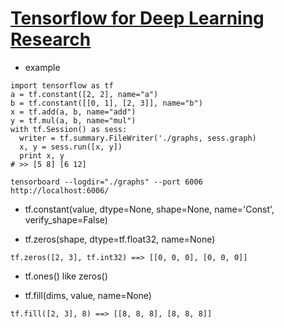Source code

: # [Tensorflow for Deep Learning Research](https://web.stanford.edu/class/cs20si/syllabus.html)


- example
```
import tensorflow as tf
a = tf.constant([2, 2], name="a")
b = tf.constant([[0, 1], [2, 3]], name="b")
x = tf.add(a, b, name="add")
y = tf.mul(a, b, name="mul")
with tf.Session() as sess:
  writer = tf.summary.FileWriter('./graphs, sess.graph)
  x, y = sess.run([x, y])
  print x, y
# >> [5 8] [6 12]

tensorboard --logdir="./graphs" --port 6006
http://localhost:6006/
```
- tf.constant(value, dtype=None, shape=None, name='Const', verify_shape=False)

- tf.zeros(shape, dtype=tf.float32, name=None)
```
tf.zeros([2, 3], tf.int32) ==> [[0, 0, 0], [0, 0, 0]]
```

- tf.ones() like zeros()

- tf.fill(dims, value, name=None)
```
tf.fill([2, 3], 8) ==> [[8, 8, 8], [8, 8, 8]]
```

| Work instruction |
Each line containing the word "None" must be pulled from the listing and copied.

| The completed task |
- tf.constant(value, dtype=None, shape=None, name='Const', verify_shape=False)
- tf.zeros(shape, dtype=tf.float32, name=None)
- tf.fill(dims, value, name=None)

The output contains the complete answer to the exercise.